(Recorded data)
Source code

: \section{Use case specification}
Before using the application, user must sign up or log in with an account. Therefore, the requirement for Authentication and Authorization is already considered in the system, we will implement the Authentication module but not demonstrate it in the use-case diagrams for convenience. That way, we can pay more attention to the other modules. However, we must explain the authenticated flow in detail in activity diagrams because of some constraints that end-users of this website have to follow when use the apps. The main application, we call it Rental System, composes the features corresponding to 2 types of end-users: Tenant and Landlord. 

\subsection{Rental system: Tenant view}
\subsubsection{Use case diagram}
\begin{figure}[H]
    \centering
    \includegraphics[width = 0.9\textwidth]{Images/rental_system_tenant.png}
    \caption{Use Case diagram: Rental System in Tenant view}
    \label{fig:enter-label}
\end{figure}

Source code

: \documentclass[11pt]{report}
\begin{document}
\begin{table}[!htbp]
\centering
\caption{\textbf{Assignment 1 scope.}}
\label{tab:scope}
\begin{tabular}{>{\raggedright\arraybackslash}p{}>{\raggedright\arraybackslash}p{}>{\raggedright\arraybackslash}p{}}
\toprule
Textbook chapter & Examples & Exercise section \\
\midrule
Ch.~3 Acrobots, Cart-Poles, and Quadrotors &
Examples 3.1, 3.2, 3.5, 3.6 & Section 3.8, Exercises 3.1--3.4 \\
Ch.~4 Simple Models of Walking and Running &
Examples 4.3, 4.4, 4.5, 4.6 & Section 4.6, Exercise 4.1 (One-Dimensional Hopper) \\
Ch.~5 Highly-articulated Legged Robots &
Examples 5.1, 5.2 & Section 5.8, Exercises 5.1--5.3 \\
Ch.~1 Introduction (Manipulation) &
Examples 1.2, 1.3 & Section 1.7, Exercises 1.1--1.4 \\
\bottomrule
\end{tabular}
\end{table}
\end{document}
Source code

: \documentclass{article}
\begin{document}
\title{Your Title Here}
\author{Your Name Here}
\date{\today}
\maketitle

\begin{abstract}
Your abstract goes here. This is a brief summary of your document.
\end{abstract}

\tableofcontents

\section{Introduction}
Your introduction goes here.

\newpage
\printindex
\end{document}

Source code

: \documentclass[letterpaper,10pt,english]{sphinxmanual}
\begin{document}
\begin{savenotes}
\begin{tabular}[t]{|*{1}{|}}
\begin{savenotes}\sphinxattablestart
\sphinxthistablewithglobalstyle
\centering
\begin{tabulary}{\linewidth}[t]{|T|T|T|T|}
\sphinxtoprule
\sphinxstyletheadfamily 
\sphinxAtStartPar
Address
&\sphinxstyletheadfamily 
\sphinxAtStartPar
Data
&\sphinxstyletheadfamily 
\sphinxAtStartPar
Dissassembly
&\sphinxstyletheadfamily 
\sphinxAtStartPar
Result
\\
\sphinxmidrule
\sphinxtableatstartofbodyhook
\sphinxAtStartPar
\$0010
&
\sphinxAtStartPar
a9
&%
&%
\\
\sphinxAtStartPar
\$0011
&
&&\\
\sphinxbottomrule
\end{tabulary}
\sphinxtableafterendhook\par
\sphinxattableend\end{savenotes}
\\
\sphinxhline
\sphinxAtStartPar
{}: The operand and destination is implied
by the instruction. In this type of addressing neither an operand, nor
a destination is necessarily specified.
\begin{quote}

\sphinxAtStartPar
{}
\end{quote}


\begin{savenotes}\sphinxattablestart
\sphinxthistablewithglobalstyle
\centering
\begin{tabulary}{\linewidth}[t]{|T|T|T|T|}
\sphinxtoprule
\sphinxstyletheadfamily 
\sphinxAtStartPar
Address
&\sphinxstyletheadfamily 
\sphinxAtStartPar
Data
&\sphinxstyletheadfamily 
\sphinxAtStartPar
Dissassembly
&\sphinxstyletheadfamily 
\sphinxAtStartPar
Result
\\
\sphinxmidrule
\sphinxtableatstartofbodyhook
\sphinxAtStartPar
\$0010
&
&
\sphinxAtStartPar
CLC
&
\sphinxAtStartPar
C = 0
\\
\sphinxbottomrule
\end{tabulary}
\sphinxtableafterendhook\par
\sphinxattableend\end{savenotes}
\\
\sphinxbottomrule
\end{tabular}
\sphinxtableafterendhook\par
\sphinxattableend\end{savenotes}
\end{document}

Work to be completed
Your reply should consist of the records, duplicated exactly.

Answer for the task
Source code

: \section{Use case specification}
Before using the application, user must sign up or log in with an account. Therefore, the requirement for Authentication and Authorization is already considered in the system, we will implement the Authentication module but not demonstrate it in the use-case diagrams for convenience. That way, we can pay more attention to the other modules. However, we must explain the authenticated flow in detail in activity diagrams because of some constraints that end-users of this website have to follow when use the apps. The main application, we call it Rental System, composes the features corresponding to 2 types of end-users: Tenant and Landlord. 

\subsection{Rental system: Tenant view}
\subsubsection{Use case diagram}
\begin{figure}[H]
    \centering
    \includegraphics[width = 0.9\textwidth]{Images/rental_system_tenant.png}
    \caption{Use Case diagram: Rental System in Tenant view}
    \label{fig:enter-label}
\end{figure}

Source code

: \documentclass[11pt]{report}
\begin{document}
\begin{table}[!htbp]
\centering
\caption{\textbf{Assignment 1 scope.}}
\label{tab:scope}
\begin{tabular}{>{\raggedright\arraybackslash}p{}>{\raggedright\arraybackslash}p{}>{\raggedright\arraybackslash}p{}}
\toprule
Textbook chapter & Examples & Exercise section \\
\midrule
Ch.~3 Acrobots, Cart-Poles, and Quadrotors &
Examples 3.1, 3.2, 3.5, 3.6 & Section 3.8, Exercises 3.1--3.4 \\
Ch.~4 Simple Models of Walking and Running &
Examples 4.3, 4.4, 4.5, 4.6 & Section 4.6, Exercise 4.1 (One-Dimensional Hopper) \\
Ch.~5 Highly-articulated Legged Robots &
Examples 5.1, 5.2 & Section 5.8, Exercises 5.1--5.3 \\
Ch.~1 Introduction (Manipulation) &
Examples 1.2, 1.3 & Section 1.7, Exercises 1.1--1.4 \\
\bottomrule
\end{tabular}
\end{table}
\end{document}
Source code

: \documentclass{article}
\begin{document}
\title{Your Title Here}
\author{Your Name Here}
\date{\today}
\maketitle

\begin{abstract}
Your abstract goes here. This is a brief summary of your document.
\end{abstract}

\tableofcontents

\section{Introduction}
Your introduction goes here.

\newpage
\printindex
\end{document}

Source code

: \documentclass[letterpaper,10pt,english]{sphinxmanual}
\begin{document}
\begin{savenotes}
\begin{tabular}[t]{|*{1}{|}}
\begin{savenotes}\sphinxattablestart
\sphinxthistablewithglobalstyle
\centering
\begin{tabulary}{\linewidth}[t]{|T|T|T|T|}
\sphinxtoprule
\sphinxstyletheadfamily 
\sphinxAtStartPar
Address
&\sphinxstyletheadfamily 
\sphinxAtStartPar
Data
&\sphinxstyletheadfamily 
\sphinxAtStartPar
Dissassembly
&\sphinxstyletheadfamily 
\sphinxAtStartPar
Result
\\
\sphinxmidrule
\sphinxtableatstartofbodyhook
\sphinxAtStartPar
\$0010
&
\sphinxAtStartPar
a9
&%
&%
\\
\sphinxAtStartPar
\$0011
&
&&\\
\sphinxbottomrule
\end{tabulary}
\sphinxtableafterendhook\par
\sphinxattableend\end{savenotes}
\\
\sphinxhline
\sphinxAtStartPar
{}: The operand and destination is implied
by the instruction. In this type of addressing neither an operand, nor
a destination is necessarily specified.
\begin{quote}

\sphinxAtStartPar
{}
\end{quote}


\begin{savenotes}\sphinxattablestart
\sphinxthistablewithglobalstyle
\centering
\begin{tabulary}{\linewidth}[t]{|T|T|T|T|}
\sphinxtoprule
\sphinxstyletheadfamily 
\sphinxAtStartPar
Address
&\sphinxstyletheadfamily 
\sphinxAtStartPar
Data
&\sphinxstyletheadfamily 
\sphinxAtStartPar
Dissassembly
&\sphinxstyletheadfamily 
\sphinxAtStartPar
Result
\\
\sphinxmidrule
\sphinxtableatstartofbodyhook
\sphinxAtStartPar
\$0010
&
&
\sphinxAtStartPar
CLC
&
\sphinxAtStartPar
C = 0
\\
\sphinxbottomrule
\end{tabulary}
\sphinxtableafterendhook\par
\sphinxattableend\end{savenotes}
\\
\sphinxbottomrule
\end{tabular}
\sphinxtableafterendhook\par
\sphinxattableend\end{savenotes}
\end{document}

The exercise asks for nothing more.